Anteponer la existencia al ser es como empezar a construir la casa por el tejado. Ya los más antiguos filósofos dejaron claro que el ser es el principio que fundamenta toda la realidad. Dentro de ella, lo que existe es lo transitorio y cambiable. El término existir, en efecto, se compone de la raíz latina ex, que significa «hacia algo», y del verbo sistere, que significa «estar fijo o posicionado». Es decir, el existir busca lo permanente, es un movimiento hacia la estabilidad que aún está en proceso. El ser es precisamente esa permanencia que el existir busca para adquirir consistencia y sentido. Construir la propia vida o la sociedad entera sobre lo incompleto de los tiempos, las opiniones y las modas es edificar sobre terreno movedizo, correr como niños fluctuantes tras cualquier viento de doctrina (Efesios 4, 14). Y el ser se ha comunicado. Él se ha expresado cercana y personalmente en Cristo, que comunica la palabra de Dios como fundamento de lo definitivo y estable. La verdad, el amor y la santidad son expresiones de esa estabilidad que es el mismo Dios, el resumen de toda la enseñanza de Cristo.

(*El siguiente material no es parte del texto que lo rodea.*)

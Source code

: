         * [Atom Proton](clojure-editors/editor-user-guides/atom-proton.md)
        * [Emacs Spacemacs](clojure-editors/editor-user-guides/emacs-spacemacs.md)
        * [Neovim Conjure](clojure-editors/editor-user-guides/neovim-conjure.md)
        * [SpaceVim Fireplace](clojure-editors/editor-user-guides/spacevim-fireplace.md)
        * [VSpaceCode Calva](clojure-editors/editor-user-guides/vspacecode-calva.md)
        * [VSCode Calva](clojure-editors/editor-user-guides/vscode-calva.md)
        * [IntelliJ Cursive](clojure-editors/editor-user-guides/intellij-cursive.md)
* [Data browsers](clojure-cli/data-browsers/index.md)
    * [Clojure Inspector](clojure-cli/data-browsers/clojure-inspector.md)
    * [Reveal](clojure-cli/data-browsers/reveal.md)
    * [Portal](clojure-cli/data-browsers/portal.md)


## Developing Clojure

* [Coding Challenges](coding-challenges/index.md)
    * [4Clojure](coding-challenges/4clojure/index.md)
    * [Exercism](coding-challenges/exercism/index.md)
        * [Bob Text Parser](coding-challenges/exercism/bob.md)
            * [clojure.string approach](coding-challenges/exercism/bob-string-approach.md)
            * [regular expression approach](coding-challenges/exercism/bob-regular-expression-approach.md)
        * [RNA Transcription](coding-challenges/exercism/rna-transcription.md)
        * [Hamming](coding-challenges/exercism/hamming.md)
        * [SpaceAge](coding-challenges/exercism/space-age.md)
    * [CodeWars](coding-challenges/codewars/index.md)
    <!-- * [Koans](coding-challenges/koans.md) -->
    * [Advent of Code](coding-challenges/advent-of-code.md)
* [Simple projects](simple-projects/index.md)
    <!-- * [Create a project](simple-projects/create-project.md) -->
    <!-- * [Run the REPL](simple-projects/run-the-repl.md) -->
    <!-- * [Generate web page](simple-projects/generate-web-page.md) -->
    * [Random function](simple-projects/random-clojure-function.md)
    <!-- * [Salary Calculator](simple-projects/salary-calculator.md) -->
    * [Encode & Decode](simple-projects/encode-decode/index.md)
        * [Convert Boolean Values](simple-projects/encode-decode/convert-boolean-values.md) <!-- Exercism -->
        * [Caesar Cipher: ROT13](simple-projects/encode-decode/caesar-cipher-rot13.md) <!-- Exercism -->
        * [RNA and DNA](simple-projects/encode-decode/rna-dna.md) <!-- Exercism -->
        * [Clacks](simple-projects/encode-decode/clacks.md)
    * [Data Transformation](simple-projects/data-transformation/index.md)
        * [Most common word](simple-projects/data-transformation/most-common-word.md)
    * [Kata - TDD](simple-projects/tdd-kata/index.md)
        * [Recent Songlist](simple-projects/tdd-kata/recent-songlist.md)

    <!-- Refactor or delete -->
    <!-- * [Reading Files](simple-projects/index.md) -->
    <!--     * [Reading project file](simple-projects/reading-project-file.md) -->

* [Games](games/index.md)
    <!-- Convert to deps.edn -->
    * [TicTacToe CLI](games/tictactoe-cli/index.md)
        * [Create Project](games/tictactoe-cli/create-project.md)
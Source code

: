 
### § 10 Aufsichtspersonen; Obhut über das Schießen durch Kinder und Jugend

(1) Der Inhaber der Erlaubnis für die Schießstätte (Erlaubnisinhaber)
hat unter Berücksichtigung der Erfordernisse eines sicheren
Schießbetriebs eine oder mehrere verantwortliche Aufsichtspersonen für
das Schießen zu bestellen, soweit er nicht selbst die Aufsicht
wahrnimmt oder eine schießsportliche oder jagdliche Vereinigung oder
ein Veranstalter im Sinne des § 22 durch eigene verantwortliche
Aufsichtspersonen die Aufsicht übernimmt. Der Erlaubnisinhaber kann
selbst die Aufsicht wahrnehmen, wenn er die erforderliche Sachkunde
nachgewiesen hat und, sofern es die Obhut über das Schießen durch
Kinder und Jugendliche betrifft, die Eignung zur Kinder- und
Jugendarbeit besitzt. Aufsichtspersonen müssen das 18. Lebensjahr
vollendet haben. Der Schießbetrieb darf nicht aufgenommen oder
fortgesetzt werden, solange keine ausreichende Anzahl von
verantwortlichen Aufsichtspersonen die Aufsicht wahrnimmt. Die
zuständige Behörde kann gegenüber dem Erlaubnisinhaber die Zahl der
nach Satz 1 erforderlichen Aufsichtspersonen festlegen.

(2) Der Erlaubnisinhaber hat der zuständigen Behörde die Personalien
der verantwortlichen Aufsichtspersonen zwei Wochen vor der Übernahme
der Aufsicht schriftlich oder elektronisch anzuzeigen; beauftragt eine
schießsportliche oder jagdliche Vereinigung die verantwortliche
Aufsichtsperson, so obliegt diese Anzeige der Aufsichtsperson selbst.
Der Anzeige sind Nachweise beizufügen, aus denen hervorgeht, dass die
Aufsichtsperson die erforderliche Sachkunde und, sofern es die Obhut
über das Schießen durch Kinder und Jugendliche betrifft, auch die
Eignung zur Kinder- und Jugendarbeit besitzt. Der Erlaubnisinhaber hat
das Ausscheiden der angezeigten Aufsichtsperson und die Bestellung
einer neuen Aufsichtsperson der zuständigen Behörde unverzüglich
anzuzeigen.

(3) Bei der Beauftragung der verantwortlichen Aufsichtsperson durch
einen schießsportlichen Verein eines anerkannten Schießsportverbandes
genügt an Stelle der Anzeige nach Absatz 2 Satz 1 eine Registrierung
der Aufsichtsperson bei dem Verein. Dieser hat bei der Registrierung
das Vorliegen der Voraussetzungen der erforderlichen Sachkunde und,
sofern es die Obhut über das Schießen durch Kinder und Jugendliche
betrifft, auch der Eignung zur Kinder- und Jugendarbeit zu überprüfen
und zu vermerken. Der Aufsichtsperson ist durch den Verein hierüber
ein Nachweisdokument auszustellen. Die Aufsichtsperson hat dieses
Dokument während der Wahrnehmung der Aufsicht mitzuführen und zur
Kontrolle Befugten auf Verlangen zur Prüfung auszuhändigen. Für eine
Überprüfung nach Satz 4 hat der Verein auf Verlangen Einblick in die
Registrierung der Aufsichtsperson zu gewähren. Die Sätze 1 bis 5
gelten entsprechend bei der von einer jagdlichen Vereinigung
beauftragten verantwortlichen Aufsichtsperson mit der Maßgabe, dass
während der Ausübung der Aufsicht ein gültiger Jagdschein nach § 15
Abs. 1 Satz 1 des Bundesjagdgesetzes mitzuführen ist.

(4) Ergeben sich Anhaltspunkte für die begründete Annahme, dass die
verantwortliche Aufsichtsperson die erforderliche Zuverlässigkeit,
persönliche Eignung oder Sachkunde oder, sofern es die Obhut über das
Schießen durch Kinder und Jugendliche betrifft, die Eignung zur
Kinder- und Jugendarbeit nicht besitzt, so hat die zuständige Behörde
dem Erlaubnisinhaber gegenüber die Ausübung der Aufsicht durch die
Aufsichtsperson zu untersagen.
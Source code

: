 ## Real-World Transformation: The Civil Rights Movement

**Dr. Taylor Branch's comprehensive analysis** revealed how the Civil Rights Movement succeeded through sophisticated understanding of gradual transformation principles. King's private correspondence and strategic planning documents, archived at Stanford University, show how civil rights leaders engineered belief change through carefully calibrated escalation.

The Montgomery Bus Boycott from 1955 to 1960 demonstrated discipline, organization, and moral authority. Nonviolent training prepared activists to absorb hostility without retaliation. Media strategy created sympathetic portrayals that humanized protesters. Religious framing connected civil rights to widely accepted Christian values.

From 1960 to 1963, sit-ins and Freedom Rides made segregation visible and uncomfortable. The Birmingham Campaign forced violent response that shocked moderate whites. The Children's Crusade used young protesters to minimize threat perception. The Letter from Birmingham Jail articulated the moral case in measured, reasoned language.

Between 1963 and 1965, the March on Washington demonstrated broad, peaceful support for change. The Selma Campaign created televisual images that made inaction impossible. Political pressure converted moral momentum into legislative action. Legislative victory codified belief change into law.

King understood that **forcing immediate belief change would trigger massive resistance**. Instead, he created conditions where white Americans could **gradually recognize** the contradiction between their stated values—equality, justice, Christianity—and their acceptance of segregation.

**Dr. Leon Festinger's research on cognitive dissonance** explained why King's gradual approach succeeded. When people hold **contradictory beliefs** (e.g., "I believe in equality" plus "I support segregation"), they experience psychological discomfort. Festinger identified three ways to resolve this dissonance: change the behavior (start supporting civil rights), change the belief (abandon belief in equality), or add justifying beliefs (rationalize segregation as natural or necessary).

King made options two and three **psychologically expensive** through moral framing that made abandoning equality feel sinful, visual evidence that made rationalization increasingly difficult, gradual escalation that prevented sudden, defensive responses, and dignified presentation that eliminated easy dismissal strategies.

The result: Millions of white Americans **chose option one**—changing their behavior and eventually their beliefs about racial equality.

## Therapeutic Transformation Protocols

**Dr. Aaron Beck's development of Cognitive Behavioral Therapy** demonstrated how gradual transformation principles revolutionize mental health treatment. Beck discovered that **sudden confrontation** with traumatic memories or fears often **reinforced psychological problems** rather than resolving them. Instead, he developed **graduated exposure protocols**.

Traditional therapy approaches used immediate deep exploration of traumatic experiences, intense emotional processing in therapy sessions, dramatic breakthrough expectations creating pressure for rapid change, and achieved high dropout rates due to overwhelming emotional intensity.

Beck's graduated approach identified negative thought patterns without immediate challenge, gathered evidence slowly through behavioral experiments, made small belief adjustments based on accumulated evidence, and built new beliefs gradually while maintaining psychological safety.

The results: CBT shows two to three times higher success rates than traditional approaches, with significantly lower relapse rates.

La verdad, el amor y la santidad de las que hablamos ciertamente son escasas en nuestro mundo. Sin embargo, son como la sal que no necesita ser agregada en demasía para dar sabor y conservar una comida. Son como la luz de una lámpara que no enceguece los ojos que quieren mirar, sino que descubren la realidad oculta tras las sombras. Estas expresiones del ser seguirán presentes más allá de las fluctuaciones de la historia, cuando tantas tendencias y espejismos hayan pasado y quedado en el olvido. Este es el sentido de las parábolas que Jesús dirige en este día a los discípulos. Puede que ellos sean pocos, pobres y perseguidos, como lo expresaban las bienaventuranzas del domingo pasado, pero son una pequeñez henchida de vida, como un grano de sal en lo insulso o un destello de luz en la noche. Estos bastan para alimentar la esperanza y encender la vida allí donde pudiera extinguirse por las apariencias ilusorias o los poderíos arrogantes. Efectivamente, si miramos hacia el pasado, comprobamos que la historia da la razón al Señor. Los grandes imperios han ido desapareciendo, las modas del pasado resultan ridículas en el presente, como tantas teorías científicas y sistemas sociales. Pero lo que se dijo sobre aquel monte de Galilea, lo que inició Cristo con aquel puñado de hombres y mujeres fieles y abiertos a Dios, se ha mantenido en pie a lo largo de los tiempos. El testimonio de los santos sigue siendo luz y fermento para la vida de tantos de los que se acercan a ellos más allá de los tiempos y culturas. Ellos han hecho madurar la palabra del Maestro hasta mostrarla como ciudad asentada firmemente sobre lo alto, a pesar de las incertezas del mundo, que siempre ha pretendido sofocarla. Hoy, por eso, contemplemos la cruz del Salvador, que se alza y permanece mientras el mundo da vueltas, y con los santos volvamos a afirmar: «Yo soy quien ante Dios soy».